Zur Bedeutung des Wortes „unverzüglich“ bei fristloser Kündigung eines Schwerbehinderten

Kernfrage

Kündigungen von schwerbehinderten Arbeitnehmern sind nur wirksam, wenn die Zustimmung des Integrationsamtes vorliegt. Bei fristlosen Kündigungen, die innerhalb von zwei Wochen nach Kenntnis vom fristlosen Kündigungsgrund ausgesprochen sein müssen, reicht es aus, wenn der Antrag auf Zustimmung zur fristlosen Kündigung innerhalb der zwei Wochen beim Integrationsamt eingeht. Stimmt das Amt zu, sieht das Gesetz vor, dass die Kündigung gegenüber dem Schwerbehinderten unverzüglich nach Erhalt der Zustimmung erfolgen muss. Das Arbeitsgericht Oberhausen hatte nun darüber zu entscheiden, was „unverzüglich“ in diesem Zusammenhang bedeutet.

Sachverhalt

Der schwerbehinderte Kläger hatte bei seinem Arbeitgeber Geld veruntreut. Als dies bekannt wurde, beantragte der Arbeitgeber die für eine wirksame fristlose Kündigung erforderliche Zustimmung des Integrationsamtes. Die Zustimmung wurde auch erteilt, allerdings mehr als zwei Wochen nach Kenntniserlangung des Arbeitgebers vom außerordentlichen Kündigungsgrund. Der Arbeitgeber kündigte am Tag nach Erhalt der Zustimmung des Integrationsamtes das Arbeitsverhältnis fristlos. Die hiergegen gerichtete Kündigungsschutzklage hatte keinen Erfolg.

Entscheidung

Mit seiner Kündigungsschutzklage hatte der Kläger geltend gemacht, die fristlose Kündigung sei verfristet, insbesondere sei sie nicht unverzüglich nach Erteilung der Zustimmung des Integrationsamtes erfolgt. Das Arbeitsgericht urteilte jedoch, dass es ausreichend sei, wenn innerhalb von zwei Wochen nach Kenntnis des Kündigungsgrundes die Zustimmung zur fristlosen Kündigung beim Integrationsamt beantragt sei; im Übrigen sei die Kündigung auch unverzüglich nach Erhalt der Zustimmung erfolgt.
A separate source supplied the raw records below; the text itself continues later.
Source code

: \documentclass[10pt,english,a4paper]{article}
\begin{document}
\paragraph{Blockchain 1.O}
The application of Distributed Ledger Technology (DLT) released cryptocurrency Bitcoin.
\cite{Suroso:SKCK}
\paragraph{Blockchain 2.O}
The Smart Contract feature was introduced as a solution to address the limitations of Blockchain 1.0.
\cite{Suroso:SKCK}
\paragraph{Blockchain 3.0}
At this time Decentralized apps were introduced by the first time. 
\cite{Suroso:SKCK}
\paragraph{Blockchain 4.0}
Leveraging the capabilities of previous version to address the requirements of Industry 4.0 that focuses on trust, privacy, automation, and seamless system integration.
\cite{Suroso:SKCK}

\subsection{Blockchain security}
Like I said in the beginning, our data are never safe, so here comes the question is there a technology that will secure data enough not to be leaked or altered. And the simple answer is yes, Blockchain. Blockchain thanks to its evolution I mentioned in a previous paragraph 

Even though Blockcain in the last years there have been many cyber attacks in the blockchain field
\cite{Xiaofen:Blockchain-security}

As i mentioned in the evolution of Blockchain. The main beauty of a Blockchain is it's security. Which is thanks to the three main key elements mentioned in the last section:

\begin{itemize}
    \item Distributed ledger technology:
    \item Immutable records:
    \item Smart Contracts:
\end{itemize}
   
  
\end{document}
Ein Tag Verzögerung sei insoweit unschädlich.

Konsequenz

Die Entscheidung überrascht im Ergebnis nicht, sie zeigt aber, dass bei fristlosen Kündigungen Schwerbehinderter stets unmittelbarer Handlungsbedarf besteht. Die Betonung, dass ein Tag Verzögerung unschädlich sei, lässt darauf schließen, dass eine andere Entscheidung möglich gewesen wäre, wenn eine zwei- oder dreitägige Verzögerung vorgelegen hätte.